─── RECORDS ───

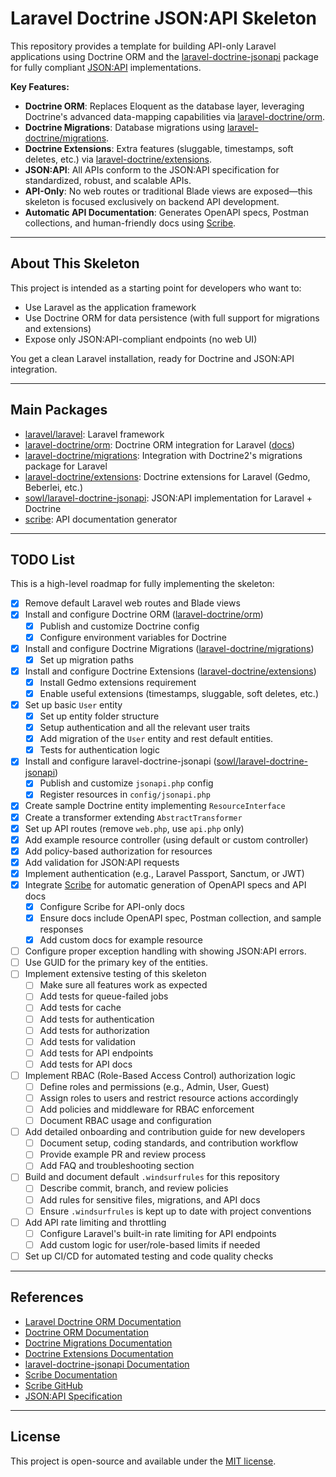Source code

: # Laravel Doctrine JSON:API Skeleton

This repository provides a template for building API-only Laravel applications using Doctrine ORM and the [laravel-doctrine-jsonapi](https://github.com/ScholarshipOwl/laravel-doctrine-jsonapi) package for fully compliant [JSON:API](https://jsonapi.org/) implementations.

**Key Features:**
- **Doctrine ORM**: Replaces Eloquent as the database layer, leveraging Doctrine's advanced data-mapping capabilities via [laravel-doctrine/orm](https://github.com/laravel-doctrine/orm).
- **Doctrine Migrations**: Database migrations using [laravel-doctrine/migrations](https://github.com/laravel-doctrine/migrations).
- **Doctrine Extensions**: Extra features (sluggable, timestamps, soft deletes, etc.) via [laravel-doctrine/extensions](https://github.com/laravel-doctrine/extensions).
- **JSON:API**: All APIs conform to the JSON:API specification for standardized, robust, and scalable APIs.
- **API-Only**: No web routes or traditional Blade views are exposed—this skeleton is focused exclusively on backend API development.
- **Automatic API Documentation**: Generates OpenAPI specs, Postman collections, and human-friendly docs using [Scribe](https://scribe.knuckles.wtf/).

---

## About This Skeleton
This project is intended as a starting point for developers who want to:
- Use Laravel as the application framework
- Use Doctrine ORM for data persistence (with full support for migrations and extensions)
- Expose only JSON:API-compliant endpoints (no web UI)

You get a clean Laravel installation, ready for Doctrine and JSON:API integration.

---

## Main Packages
- [laravel/laravel](https://github.com/laravel/laravel): Laravel framework
- [laravel-doctrine/orm](https://github.com/laravel-doctrine/orm): Doctrine ORM integration for Laravel ([docs](https://laravel-doctrine-orm-official.readthedocs.io/en/latest/))
- [laravel-doctrine/migrations](https://github.com/laravel-doctrine/migrations): Integration with Doctrine2's migrations package for Laravel
- [laravel-doctrine/extensions](https://github.com/laravel-doctrine/extensions): Doctrine extensions for Laravel (Gedmo, Beberlei, etc.)
- [sowl/laravel-doctrine-jsonapi](https://github.com/ScholarshipOwl/laravel-doctrine-jsonapi): JSON:API implementation for Laravel + Doctrine
- [scribe](https://github.com/knuckleswtf/scribe): API documentation generator

---

## TODO List
This is a high-level roadmap for fully implementing the skeleton:

- [X] Remove default Laravel web routes and Blade views
- [X] Install and configure Doctrine ORM ([laravel-doctrine/orm](https://github.com/laravel-doctrine/orm))
  - [X] Publish and customize Doctrine config
  - [X] Configure environment variables for Doctrine
- [X] Install and configure Doctrine Migrations ([laravel-doctrine/migrations](https://github.com/laravel-doctrine/migrations))
  - [X] Set up migration paths
- [X] Install and configure Doctrine Extensions ([laravel-doctrine/extensions](https://github.com/laravel-doctrine/extensions))
  - [X] Install Gedmo extensions requirement
  - [X] Enable useful extensions (timestamps, sluggable, soft deletes, etc.)
- [X] Set up basic `User` entity
  - [X] Set up entity folder structure
  - [X] Setup authentication and all the relevant user traits
  - [X] Add migration of the `User` entity and rest default entities.
  - [X] Tests for authentication logic
- [X] Install and configure laravel-doctrine-jsonapi ([sowl/laravel-doctrine-jsonapi](https://github.com/ScholarshipOwl/laravel-doctrine-jsonapi))
  - [X] Publish and customize `jsonapi.php` config
  - [X] Register resources in `config/jsonapi.php`
- [X] Create sample Doctrine entity implementing `ResourceInterface`
- [X] Create a transformer extending `AbstractTransformer`
- [X] Set up API routes (remove `web.php`, use `api.php` only)
- [X] Add example resource controller (using default or custom controller)
- [X] Add policy-based authorization for resources
- [X] Add validation for JSON:API requests
- [X] Implement authentication (e.g., Laravel Passport, Sanctum, or JWT)
- [X] Integrate [Scribe](https://scribe.knuckles.wtf/) for automatic generation of OpenAPI specs and API docs
  - [X] Configure Scribe for API-only docs
  - [X] Ensure docs include OpenAPI spec, Postman collection, and sample responses
  - [X] Add custom docs for example resource
- [ ] Configure proper exception handling with showing JSON:API errors.
- [ ] Use GUID for the primary key of the entities.
- [ ] Implement extensive testing of this skeleton
  - [ ] Make sure all features work as expected
  - [ ] Add tests for queue-failed jobs
  - [ ] Add tests for cache
  - [ ] Add tests for authentication
  - [ ] Add tests for authorization
  - [ ] Add tests for validation
  - [ ] Add tests for API endpoints
  - [ ] Add tests for API docs
- [ ] Implement RBAC (Role-Based Access Control) authorization logic
  - [ ] Define roles and permissions (e.g., Admin, User, Guest)
  - [ ] Assign roles to users and restrict resource actions accordingly
  - [ ] Add policies and middleware for RBAC enforcement
  - [ ] Document RBAC usage and configuration
- [ ] Add detailed onboarding and contribution guide for new developers
  - [ ] Document setup, coding standards, and contribution workflow
  - [ ] Provide example PR and review process
  - [ ] Add FAQ and troubleshooting section
- [ ] Build and document default `.windsurfrules` for this repository
  - [ ] Describe commit, branch, and review policies
  - [ ] Add rules for sensitive files, migrations, and API docs
  - [ ] Ensure `.windsurfrules` is kept up to date with project conventions
- [ ] Add API rate limiting and throttling
  - [ ] Configure Laravel's built-in rate limiting for API endpoints
  - [ ] Add custom logic for user/role-based limits if needed
- [ ] Set up CI/CD for automated testing and code quality checks

---

## References
- [Laravel Doctrine ORM Documentation](https://laravel-doctrine-orm-official.readthedocs.io/en/latest/)
- [Doctrine ORM Documentation](https://www.doctrine-project.org/projects/orm.html)
- [Doctrine Migrations Documentation](https://www.doctrine-project.org/projects/migrations.html)
- [Doctrine Extensions Documentation](https://laravel-doctrine-extensions.readthedocs.io/)
- [laravel-doctrine-jsonapi Documentation](https://github.com/ScholarshipOwl/laravel-doctrine-jsonapi/blob/main/docs/README.md)
- [Scribe Documentation](https://scribe.knuckles.wtf/laravel)
- [Scribe GitHub](https://github.com/knuckleswtf/scribe)
- [JSON:API Specification](https://jsonapi.org/)

---

## License
This project is open-source and available under the [MIT license](LICENSE).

───

(DESCRIPTION OF THE TASK): Keep only the lines from the one containing "- [Laravel Doctrine" through the final line of the records, and transcribe them exactly.

(WRITTEN ANSWER):
- [Laravel Doctrine ORM Documentation](https://laravel-doctrine-orm-official.readthedocs.io/en/latest/)
- [Doctrine ORM Documentation](https://www.doctrine-project.org/projects/orm.html)
- [Doctrine Migrations Documentation](https://www.doctrine-project.org/projects/migrations.html)
- [Doctrine Extensions Documentation](https://laravel-doctrine-extensions.readthedocs.io/)
- [laravel-doctrine-jsonapi Documentation](https://github.com/ScholarshipOwl/laravel-doctrine-jsonapi/blob/main/docs/README.md)
- [Scribe Documentation](https://scribe.knuckles.wtf/laravel)
- [Scribe GitHub](https://github.com/knuckleswtf/scribe)
- [JSON:API Specification](https://jsonapi.org/)

---

## License
This project is open-source and available under the [MIT license](LICENSE).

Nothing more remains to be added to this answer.